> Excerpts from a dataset
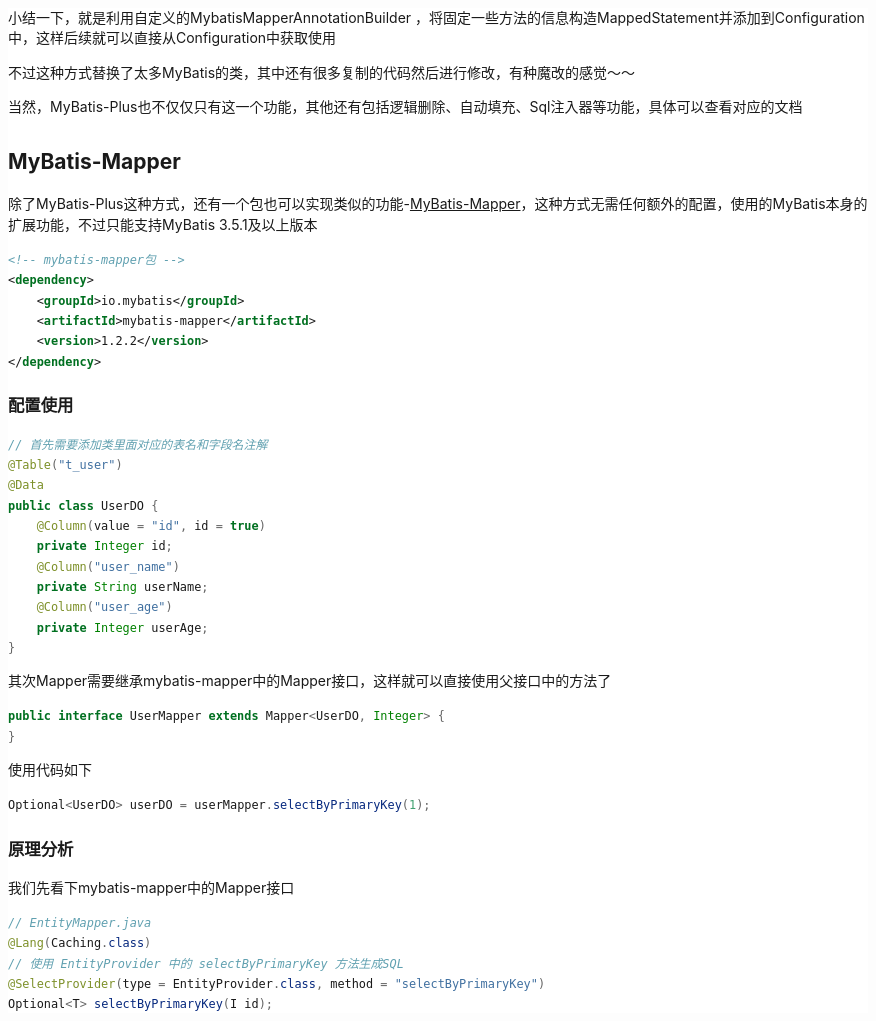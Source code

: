 小结一下，就是利用自定义的MybatisMapperAnnotationBuilder ，将固定一些方法的信息构造MappedStatement并添加到Configuration中，这样后续就可以直接从Configuration中获取使用

不过这种方式替换了太多MyBatis的类，其中还有很多复制的代码然后进行修改，有种魔改的感觉～～

当然，MyBatis-Plus也不仅仅只有这一个功能，其他还有包括逻辑删除、自动填充、Sql注入器等功能，具体可以查看对应的文档



## MyBatis-Mapper

除了MyBatis-Plus这种方式，还有一个包也可以实现类似的功能-[MyBatis-Mapper](https://github.com/mybatis-mapper/mapper)，这种方式无需任何额外的配置，使用的MyBatis本身的扩展功能，不过只能支持MyBatis 3.5.1及以上版本

```xml
<!-- mybatis-mapper包 -->
<dependency>
    <groupId>io.mybatis</groupId>
    <artifactId>mybatis-mapper</artifactId>
    <version>1.2.2</version>
</dependency>
```

### 配置使用

```java
// 首先需要添加类里面对应的表名和字段名注解
@Table("t_user")
@Data
public class UserDO {
    @Column(value = "id", id = true)
    private Integer id;
    @Column("user_name")
    private String userName;
    @Column("user_age")
    private Integer userAge;
}
```

其次Mapper需要继承mybatis-mapper中的Mapper接口，这样就可以直接使用父接口中的方法了

```java
public interface UserMapper extends Mapper<UserDO, Integer> {
}
```

使用代码如下

```java
Optional<UserDO> userDO = userMapper.selectByPrimaryKey(1);
```

### 原理分析

我们先看下mybatis-mapper中的Mapper接口

```java
// EntityMapper.java
@Lang(Caching.class)
// 使用 EntityProvider 中的 selectByPrimaryKey 方法生成SQL
@SelectProvider(type = EntityProvider.class, method = "selectByPrimaryKey")
Optional<T> selectByPrimaryKey(I id);
```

> Assigned task
Throughout the records above, find the lines in which the word "UserDO" appears and return them.

> Solution to this task
public class UserDO {
public interface UserMapper extends Mapper<UserDO, Integer> {
Optional<UserDO> userDO = userMapper.selectByPrimaryKey(1);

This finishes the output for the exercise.